根据链上与交易数据梳理,这名交易员事先在 Polymarket 以极低价格大量买入市场认为几乎不可能出现的高温区间合约(如 21–22°C 档),随后在传感器附近实施物理干预,使得该档位成为官方记录的最高温,从而触发超过 1.4 万美元与 2 万美元的两次赔付。 事件曝光后,Polymarket 已将巴黎气温结算数据源从戴高乐机场站切换至巴黎勒布尔热机场,并在社区中表示不会对已结算市场进行退款,强调“操纵机场气象数据属于严重犯罪行为”。
来源:公开信息
ABAB AI 解读
这起用吹风机操纵气象传感器的事件,本质上是一场“物理世界攻击链上市场”的现实案例:攻击者没有破坏智能合约,也没有入侵预言机,而是选择在数据源与现实世界的交界处动手。预言机从来就不是纯技术问题,而是“你信谁、你信哪个传感器”的制度问题——当整个市场把巴黎最高气温的定价权交给一支孤立、几乎无人看守的机场探头时,就等于把数十万美元的结算权拱手让给了任何能接近那根探头且愿意承担法律风险的人。
从结构上看,Polymarket 的设计选择——用单一 Météo France 站点作为结算源——极大简化了市场规则,却也制造了单点故障;这在数据治理视角下,是一次典型的“方便性压倒安全性”。
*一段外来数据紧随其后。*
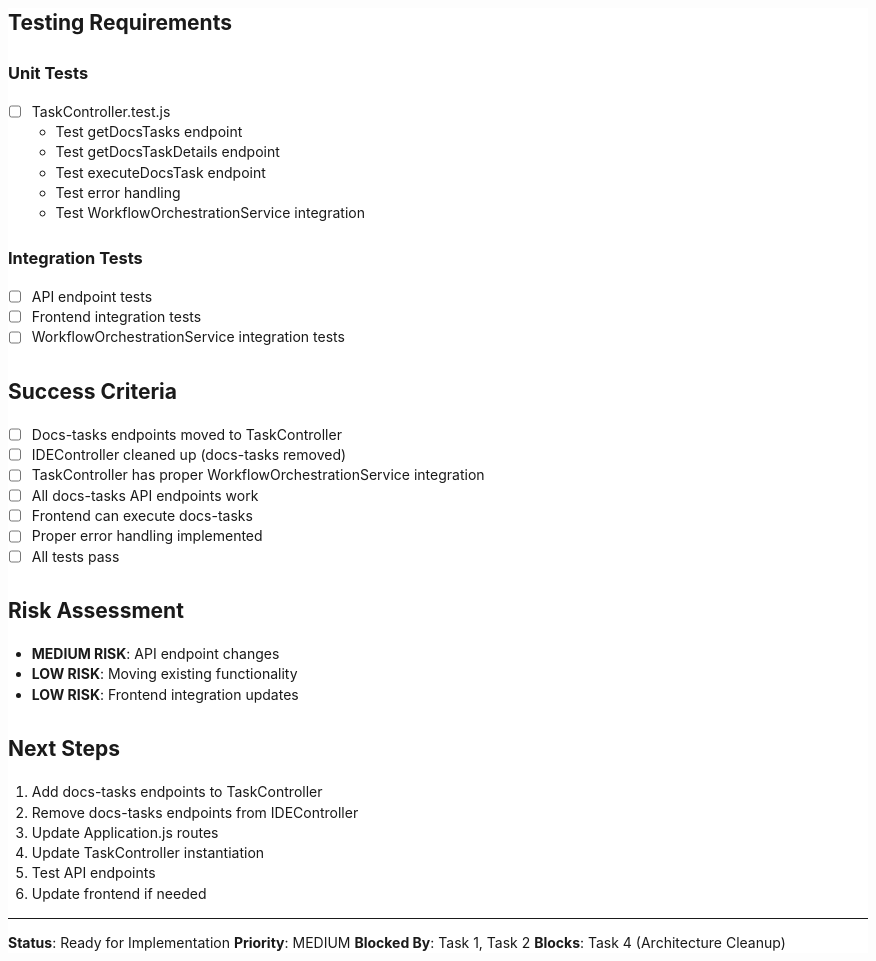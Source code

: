 ## Testing Requirements

### Unit Tests
- [ ] TaskController.test.js
  - Test getDocsTasks endpoint
  - Test getDocsTaskDetails endpoint
  - Test executeDocsTask endpoint
  - Test error handling
  - Test WorkflowOrchestrationService integration

### Integration Tests
- [ ] API endpoint tests
- [ ] Frontend integration tests
- [ ] WorkflowOrchestrationService integration tests

## Success Criteria
- [ ] Docs-tasks endpoints moved to TaskController
- [ ] IDEController cleaned up (docs-tasks removed)
- [ ] TaskController has proper WorkflowOrchestrationService integration
- [ ] All docs-tasks API endpoints work
- [ ] Frontend can execute docs-tasks
- [ ] Proper error handling implemented
- [ ] All tests pass

## Risk Assessment
- **MEDIUM RISK**: API endpoint changes
- **LOW RISK**: Moving existing functionality
- **LOW RISK**: Frontend integration updates

## Next Steps
1. Add docs-tasks endpoints to TaskController
2. Remove docs-tasks endpoints from IDEController
3. Update Application.js routes
4. Update TaskController instantiation
5. Test API endpoints
6. Update frontend if needed

---

**Status**: Ready for Implementation
**Priority**: MEDIUM
**Blocked By**: Task 1, Task 2
**Blocks**: Task 4 (Architecture Cleanup)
一旦高频天气赌盘规模扩大,这种“单点传感器作价”的模式就不可避免产生攻击面:物理干扰、内部篡改或数据延迟都能制造可套利空间。 反过来看,如果采用多站点加权、异常检测或人工复核,虽然会牺牲部分实时性与简单性,却能显著提高这类物理攻击的成本与不确定性。
这起事件也给所有“真实世界资产”和预测市场敲了警钟:当金融产品引用现实数据结算时,攻击者会优先寻找“最脆弱的数据源”,而不是最复杂的智能合约。机场气象站、体育裁判记录终端、选举计票公示接口、链下托管系统,都会在资产规模足够大时,成为比链上合约更诱人的攻击目标。 换句话说,DeFi 与链上市场正在逼迫传统基础设施(如气象系统、体育联赛、选举管理机构)承担从未面对过的对抗性安全压力。
从更长的历史视角看,这一事件是“预言机问题”进入现实政治与刑事司法语境的一个标志节点。过去,“预言机攻击”更多出现在白皮书与技术讨论中,如今变成 Météo France 报案、机场宪兵立案的刑事案件。 随着链上市场对现实世界事件的定价规模不断上升,谁有权定义“官方真相”、谁来运营和保护“真相的接口”,将不再是技术团队内部的架构问题,而会演变为传统机构、监管者与加密市场之间关于数据主权与责任边界的长期博弈。